START Provided data

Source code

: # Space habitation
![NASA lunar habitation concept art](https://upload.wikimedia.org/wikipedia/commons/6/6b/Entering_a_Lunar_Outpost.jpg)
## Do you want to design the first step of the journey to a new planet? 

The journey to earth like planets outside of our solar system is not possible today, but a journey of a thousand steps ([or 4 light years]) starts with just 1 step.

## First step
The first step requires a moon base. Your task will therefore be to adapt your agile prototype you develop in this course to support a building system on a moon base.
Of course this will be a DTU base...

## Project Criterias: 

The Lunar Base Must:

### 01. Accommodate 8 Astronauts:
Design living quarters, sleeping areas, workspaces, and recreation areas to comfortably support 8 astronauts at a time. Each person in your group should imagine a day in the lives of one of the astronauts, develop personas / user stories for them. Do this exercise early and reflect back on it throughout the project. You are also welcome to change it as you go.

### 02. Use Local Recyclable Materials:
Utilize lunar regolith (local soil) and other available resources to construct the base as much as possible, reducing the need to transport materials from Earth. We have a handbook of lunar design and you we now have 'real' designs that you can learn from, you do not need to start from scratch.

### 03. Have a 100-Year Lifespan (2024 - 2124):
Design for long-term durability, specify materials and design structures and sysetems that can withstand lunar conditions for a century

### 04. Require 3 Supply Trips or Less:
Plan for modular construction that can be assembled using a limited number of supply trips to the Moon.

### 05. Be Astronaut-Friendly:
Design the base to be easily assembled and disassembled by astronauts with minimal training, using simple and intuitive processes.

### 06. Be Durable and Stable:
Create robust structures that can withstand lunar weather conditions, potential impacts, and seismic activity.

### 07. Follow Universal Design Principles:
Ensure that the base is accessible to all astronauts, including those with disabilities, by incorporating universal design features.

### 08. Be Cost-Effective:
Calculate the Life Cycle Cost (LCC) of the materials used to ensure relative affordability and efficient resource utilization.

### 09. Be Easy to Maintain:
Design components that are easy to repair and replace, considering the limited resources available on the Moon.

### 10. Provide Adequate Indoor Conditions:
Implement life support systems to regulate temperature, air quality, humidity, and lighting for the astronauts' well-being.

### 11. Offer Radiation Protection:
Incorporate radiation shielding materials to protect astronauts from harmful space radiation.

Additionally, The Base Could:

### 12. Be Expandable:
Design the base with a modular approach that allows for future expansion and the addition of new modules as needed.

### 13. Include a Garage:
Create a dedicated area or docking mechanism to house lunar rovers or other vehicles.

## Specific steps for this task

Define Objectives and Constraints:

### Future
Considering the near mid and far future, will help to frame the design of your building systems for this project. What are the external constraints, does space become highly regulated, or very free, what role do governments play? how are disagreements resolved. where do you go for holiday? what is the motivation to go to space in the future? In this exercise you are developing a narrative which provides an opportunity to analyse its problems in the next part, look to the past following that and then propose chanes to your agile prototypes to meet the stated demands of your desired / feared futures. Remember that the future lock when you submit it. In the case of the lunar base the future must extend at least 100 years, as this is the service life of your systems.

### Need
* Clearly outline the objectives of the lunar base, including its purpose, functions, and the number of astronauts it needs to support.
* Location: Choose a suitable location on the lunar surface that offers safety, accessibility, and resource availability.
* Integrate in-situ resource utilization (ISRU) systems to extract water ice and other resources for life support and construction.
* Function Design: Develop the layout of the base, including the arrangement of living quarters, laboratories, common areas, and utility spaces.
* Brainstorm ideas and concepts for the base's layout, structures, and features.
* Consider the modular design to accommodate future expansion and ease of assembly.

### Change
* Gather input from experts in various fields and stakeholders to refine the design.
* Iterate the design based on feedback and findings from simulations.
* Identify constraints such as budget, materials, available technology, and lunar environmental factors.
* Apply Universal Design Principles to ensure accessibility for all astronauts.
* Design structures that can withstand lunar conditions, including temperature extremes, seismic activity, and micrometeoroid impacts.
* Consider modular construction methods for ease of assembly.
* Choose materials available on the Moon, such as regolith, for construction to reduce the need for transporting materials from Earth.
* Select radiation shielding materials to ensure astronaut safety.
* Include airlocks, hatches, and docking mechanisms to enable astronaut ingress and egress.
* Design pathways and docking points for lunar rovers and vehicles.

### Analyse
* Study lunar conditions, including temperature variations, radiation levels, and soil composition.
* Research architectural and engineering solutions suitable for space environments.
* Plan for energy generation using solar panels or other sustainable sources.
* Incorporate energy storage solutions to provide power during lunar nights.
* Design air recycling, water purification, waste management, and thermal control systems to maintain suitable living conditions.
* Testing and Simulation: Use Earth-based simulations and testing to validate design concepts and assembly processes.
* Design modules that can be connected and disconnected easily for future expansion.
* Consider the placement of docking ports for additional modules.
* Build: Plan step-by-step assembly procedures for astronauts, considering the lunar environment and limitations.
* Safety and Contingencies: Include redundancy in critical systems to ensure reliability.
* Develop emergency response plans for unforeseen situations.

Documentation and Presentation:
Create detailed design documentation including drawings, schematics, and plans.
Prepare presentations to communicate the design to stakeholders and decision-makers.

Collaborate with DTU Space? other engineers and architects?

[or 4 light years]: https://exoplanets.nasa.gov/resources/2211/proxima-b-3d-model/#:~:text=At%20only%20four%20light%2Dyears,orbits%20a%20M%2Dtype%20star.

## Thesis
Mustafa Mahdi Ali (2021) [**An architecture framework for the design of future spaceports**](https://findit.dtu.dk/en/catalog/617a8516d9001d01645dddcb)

END Provided data

> **Try it**
Whenever a line in the records above contains the string "energy", copy that line.

> **Answer section**
* Plan for energy generation using solar panels or other sustainable sources.
* Incorporate energy storage solutions to provide power during lunar nights.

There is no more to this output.